Enfin, globalement, excepté quelques jours de pluie et un relief marqué, notre évolution se déroule sans encombre et l'ambiance quatuor donne à nos bivouacs des allures de vacances entre potes. Roxana s'adapte petit à petit au rythme du cyclo-voyageur, Sam nous innonde de bonne humeur, fidèle à lui même. Quand à Geocyclab, nous continuons nos exercices quotidiens mais après l'épisode intense d'Istanbul, la motivation retombe et nous ne sommes pas au summum de notre créativité. Disons que nous consacrons le reste de notre énergie à la route et à la préparation psychologique d'un retour éminent. La porte de la Bulgarie fût celle d'une nouvelle étape qui nous pousse à la réflexion, c'est certain.

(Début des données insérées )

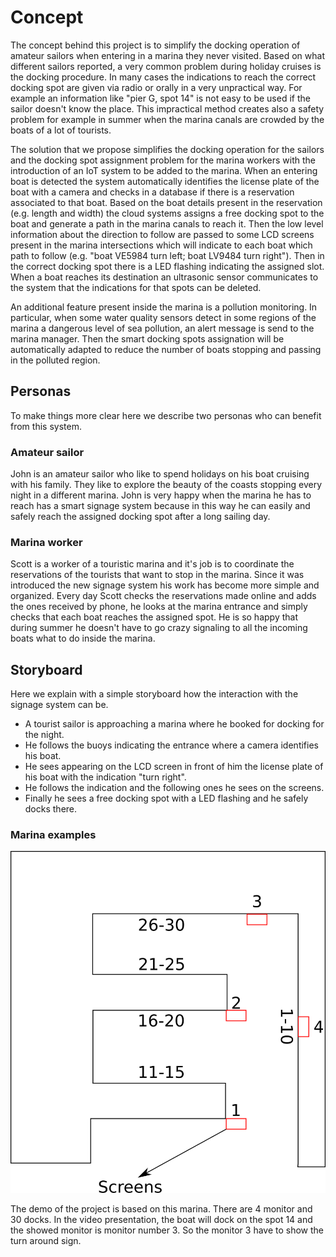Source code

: # Concept

The concept behind this project is to simplify the docking operation of amateur sailors when entering in a marina they never visited. Based on what different sailors reported, a very common problem during holiday cruises is the docking procedure. In many cases the indications to reach the correct docking spot are given via radio or orally in a very unpractical way. For example an information like "pier G, spot 14" is not easy to be used if the sailor doesn't know the place. This impractical method creates also a safety problem for example in summer when the marina canals are crowded by the boats of a lot of tourists.

The solution that we propose simplifies the docking operation for the sailors and the docking spot assignment problem for the marina workers with the introduction of an IoT system to be added to the marina. When an entering boat is detected the system automatically identifies the license plate of the boat with a camera and checks in a database if there is a reservation associated to that boat. Based on the boat details present in the reservation (e.g. length and width) the cloud systems assigns a free docking spot to the boat and generate a path in the marina canals to reach it. Then the low level information about the direction to follow are passed to some LCD screens present in the marina intersections which will indicate to each boat which path to follow (e.g. "boat VE5984  turn left; boat LV9484 turn right"). Then in the correct docking spot there is a LED flashing indicating the assigned slot. When a boat reaches its destination an ultrasonic sensor communicates to the system that the indications for that spots can be deleted.

An additional feature present inside the marina is a pollution monitoring. In particular, when some water quality sensors detect in some regions of the marina a dangerous level of sea pollution, an alert message is send to the marina manager. Then the smart docking spots assignation will be automatically adapted to reduce the number of boats stopping and passing in the polluted region.

## Personas

To make things more clear here we describe two personas who can benefit from this system.

### Amateur sailor

John is an amateur sailor who like to spend holidays on his boat cruising with his family. They like to explore the beauty of the coasts stopping every night in a different marina. John is very happy when the marina he has to reach has a smart signage system because in this way he can easily and safely reach the assigned docking spot after a long sailing day.

### Marina worker

Scott is a worker of a touristic marina and it's job is to coordinate the reservations of the tourists that want to stop in the marina. Since it was introduced the new signage system his work has become more simple and organized. Every day Scott checks the reservations made online and adds the ones received by phone, he looks at the marina entrance and simply checks that each boat reaches the assigned spot. He is so happy that during summer he doesn't have to go crazy signaling to all the incoming boats what to do inside the marina.

## Storyboard

Here we explain with a simple storyboard how the interaction with the signage system can be.

- A tourist sailor is approaching a marina where he booked for docking for the night.
- He follows the buoys indicating the entrance where a camera identifies his boat.
- He sees appearing on the LCD screen in front of him the license plate of his boat with the indication "turn right".
- He follows the indication and the following ones he sees on the screens.
- Finally he sees a free docking spot with a LED flashing and he safely docks there.

### Marina examples

![MarinaExample](resources/images/MarinaMonitorPositionExample.png)

The demo of the project is based on this marina.
There are 4 monitor and 30 docks. 
In the video presentation, the boat will dock on the spot 14 and the showed monitor is monitor number 3.
So the monitor 3 have to show the turn around sign.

Enfin bref, après 5 jours de route, une fête de la musique dans le silence d'un dimanche pluvieux, un bivouac au bord d'un lac, deux autres au bords d'une rivières, 3 centrales électriques au charbon, une chaîne de montagne et des kilos de pinces oreilles, nous débarquons tout les quatre dans les hauteurs de Sevlievo, dans la maison de Stanimir et Zoya, un jeune couple de Warmshower - vélocyclistes activistes adeptes du système D… Mais ça, on vous en parle dans le prochain numéro!
Jour 915 - Les frontières du Danube
Mardi 30 juin 2015 - 0 kms - Post n° 580
Barth : Ces trois jours passés chez nos amis Stanimir et Zoya étaient l'occasion de se reposer un peu, de mettre à jour le site internet et d'échanger sur les souvenirs de voyage et les centaines d'idées de systèmes D que Stanimir développe quotidiennement, le tout entre deux soirées festives en compagnie de leurs amis. Cette rencontre aurait certainement pu faire l'objet d'une interview car Stanimir est un sacré inventeur, ayant construit entre autre deux vélos couchés lors de son voyage de trois ans en Asie. Mais la caméra reste dans la sacoche pour cette fois, laissant place à la simplicité d'une rencontre entre amis !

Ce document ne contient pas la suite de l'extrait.